Veteran minister, educator and the second president of Phillips University (now Northern Oklahoma College) in Enid, Dr. Isaac Newton McCash was born in a log cabin in Illinois and, at age 15, attended Sumac Seminary in Georgia, where he received his teaching certificate. He taught for two years and graduated from National Normal University in Ohio in 1882. He served as the principal of a school in Ohio before prolonged illness forced him to move to the milder climate of McPherson, Kansas. He served as the superintendent of schools in Lyons, Kansas, for five years before becoming the pastor of his first church in Maryville, Missouri. He then served at University Church in Iowa for ten years and received two master’s degrees from Drake University.
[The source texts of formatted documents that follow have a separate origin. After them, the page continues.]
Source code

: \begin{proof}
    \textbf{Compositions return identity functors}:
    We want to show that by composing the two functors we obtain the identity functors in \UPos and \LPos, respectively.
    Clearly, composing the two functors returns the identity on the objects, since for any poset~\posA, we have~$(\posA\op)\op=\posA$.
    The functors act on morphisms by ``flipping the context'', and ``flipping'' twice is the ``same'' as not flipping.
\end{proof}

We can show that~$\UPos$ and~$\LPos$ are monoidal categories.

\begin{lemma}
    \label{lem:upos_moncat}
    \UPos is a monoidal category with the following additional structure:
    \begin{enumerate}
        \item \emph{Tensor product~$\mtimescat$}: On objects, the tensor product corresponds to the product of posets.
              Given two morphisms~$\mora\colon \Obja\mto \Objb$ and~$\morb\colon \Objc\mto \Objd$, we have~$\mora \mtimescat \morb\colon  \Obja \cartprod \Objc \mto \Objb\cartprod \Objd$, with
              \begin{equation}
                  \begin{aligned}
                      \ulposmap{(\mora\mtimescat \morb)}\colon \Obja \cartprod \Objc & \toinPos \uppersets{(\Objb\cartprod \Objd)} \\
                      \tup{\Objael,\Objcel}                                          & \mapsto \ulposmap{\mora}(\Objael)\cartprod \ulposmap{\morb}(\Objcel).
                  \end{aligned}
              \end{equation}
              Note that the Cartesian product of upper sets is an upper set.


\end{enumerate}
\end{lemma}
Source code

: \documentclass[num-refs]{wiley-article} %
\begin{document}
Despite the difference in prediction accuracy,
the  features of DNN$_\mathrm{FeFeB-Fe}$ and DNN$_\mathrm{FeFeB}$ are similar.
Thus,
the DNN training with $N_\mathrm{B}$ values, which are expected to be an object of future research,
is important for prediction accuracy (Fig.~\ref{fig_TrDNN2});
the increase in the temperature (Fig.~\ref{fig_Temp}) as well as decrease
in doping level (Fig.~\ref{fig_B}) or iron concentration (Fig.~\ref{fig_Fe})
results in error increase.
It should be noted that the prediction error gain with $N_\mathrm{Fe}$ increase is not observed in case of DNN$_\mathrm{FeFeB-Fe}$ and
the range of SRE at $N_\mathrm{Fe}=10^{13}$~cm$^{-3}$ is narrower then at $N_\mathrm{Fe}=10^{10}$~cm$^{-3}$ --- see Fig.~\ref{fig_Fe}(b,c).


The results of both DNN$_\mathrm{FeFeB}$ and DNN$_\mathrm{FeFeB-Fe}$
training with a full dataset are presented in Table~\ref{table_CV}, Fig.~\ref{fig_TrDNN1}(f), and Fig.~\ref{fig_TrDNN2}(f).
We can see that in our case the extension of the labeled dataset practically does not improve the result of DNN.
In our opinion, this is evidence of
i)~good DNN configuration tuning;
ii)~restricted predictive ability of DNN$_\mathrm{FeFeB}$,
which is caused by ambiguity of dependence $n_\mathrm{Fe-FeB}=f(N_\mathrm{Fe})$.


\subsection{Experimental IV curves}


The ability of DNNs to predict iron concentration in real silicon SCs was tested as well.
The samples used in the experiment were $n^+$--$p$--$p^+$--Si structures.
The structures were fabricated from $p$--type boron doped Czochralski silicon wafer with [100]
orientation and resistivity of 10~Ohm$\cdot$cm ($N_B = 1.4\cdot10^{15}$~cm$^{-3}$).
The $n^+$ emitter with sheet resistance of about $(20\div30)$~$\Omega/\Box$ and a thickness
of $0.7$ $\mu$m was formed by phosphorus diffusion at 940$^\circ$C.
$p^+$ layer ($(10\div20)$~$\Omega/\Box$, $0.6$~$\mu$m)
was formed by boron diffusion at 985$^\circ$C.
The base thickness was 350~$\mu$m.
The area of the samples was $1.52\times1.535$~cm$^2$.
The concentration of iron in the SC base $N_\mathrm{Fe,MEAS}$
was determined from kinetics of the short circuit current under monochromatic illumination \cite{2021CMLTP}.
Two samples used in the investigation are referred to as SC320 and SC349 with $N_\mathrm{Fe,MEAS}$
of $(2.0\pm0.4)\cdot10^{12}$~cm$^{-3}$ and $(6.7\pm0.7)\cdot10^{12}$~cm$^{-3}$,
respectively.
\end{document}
He also attended Summer School of Theology at Harvard University and later served as the pastor of First Christian Church in Berkeley, California before becoming the president of Spokane University in 1914. He moved to Enid, Oklahoma, to serve as the second president of Phillips University in 1916 and served there until his retirement in 1938. Dr. McCash was also the president of the Iowa Children’s Home Society; National Board of Education, Disciples of Christ; Oklahoma Educational Association; and the executive secretary of the American Missionary Society. He was also the author of Ten Plagues of Modern Egypt (1903) and The Horizon of American Missions (1913).

Fun fact

In the 1890s, Dr. McCash became the pastor of the University Christian Church near Drake University in Des Moines, Iowa. Composed largely of students and faculty from the university, this church was the largest of the denomination in America at that time, with a membership of 2,300.

Oklahoma connections

McCash came to Enid, Oklahoma, as the second president of Phillips University (now Northern Oklahoma College).